• What the task asks: Give the number of lines in the records below that contain the word "using". State only that number.

• Task input:
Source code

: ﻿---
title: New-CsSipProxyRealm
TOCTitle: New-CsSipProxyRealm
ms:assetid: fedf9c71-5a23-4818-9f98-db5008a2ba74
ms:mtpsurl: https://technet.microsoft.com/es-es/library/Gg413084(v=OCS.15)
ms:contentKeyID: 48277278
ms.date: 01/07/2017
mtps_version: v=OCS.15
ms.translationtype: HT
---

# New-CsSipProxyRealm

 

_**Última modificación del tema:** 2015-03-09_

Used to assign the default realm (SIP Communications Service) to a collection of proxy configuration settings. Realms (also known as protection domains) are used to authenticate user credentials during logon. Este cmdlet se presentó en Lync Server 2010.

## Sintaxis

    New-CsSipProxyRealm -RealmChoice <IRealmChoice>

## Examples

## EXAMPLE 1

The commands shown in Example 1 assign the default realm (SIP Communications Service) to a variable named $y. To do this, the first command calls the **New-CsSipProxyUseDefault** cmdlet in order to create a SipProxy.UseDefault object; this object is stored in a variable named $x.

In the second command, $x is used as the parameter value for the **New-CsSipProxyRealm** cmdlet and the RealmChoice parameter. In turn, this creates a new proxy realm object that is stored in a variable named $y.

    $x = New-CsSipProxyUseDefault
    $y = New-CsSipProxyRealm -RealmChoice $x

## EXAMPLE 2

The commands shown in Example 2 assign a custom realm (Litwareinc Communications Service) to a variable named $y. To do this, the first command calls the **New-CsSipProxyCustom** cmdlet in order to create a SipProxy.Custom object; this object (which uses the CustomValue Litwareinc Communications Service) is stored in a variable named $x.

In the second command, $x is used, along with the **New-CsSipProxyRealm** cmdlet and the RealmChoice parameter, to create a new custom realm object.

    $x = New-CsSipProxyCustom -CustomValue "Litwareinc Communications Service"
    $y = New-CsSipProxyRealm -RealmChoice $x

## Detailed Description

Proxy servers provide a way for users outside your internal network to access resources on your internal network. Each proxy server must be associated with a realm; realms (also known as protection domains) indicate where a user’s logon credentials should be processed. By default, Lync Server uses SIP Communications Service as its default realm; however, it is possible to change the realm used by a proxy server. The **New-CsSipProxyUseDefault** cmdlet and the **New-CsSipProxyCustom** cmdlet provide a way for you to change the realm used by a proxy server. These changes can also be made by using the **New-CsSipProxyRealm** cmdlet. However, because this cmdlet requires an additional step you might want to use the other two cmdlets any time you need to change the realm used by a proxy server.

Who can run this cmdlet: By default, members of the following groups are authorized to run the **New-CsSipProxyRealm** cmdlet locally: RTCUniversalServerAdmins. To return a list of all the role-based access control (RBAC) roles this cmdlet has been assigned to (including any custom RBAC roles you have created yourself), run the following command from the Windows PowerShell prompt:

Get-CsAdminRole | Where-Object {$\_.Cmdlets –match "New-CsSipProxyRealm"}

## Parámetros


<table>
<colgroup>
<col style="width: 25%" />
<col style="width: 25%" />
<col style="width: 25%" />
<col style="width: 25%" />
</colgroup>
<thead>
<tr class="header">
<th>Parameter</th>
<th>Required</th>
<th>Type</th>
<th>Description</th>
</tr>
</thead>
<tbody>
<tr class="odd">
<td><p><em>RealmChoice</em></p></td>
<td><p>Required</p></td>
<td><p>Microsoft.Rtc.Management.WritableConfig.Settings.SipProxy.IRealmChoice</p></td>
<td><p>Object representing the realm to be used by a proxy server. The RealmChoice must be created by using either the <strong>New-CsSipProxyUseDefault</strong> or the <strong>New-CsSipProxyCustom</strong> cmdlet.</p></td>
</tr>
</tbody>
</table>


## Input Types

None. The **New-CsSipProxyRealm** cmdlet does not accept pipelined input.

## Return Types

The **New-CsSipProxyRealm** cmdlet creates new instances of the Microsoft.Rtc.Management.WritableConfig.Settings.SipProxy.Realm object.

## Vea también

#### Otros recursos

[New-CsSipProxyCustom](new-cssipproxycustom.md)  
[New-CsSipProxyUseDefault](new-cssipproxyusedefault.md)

• Solution: 2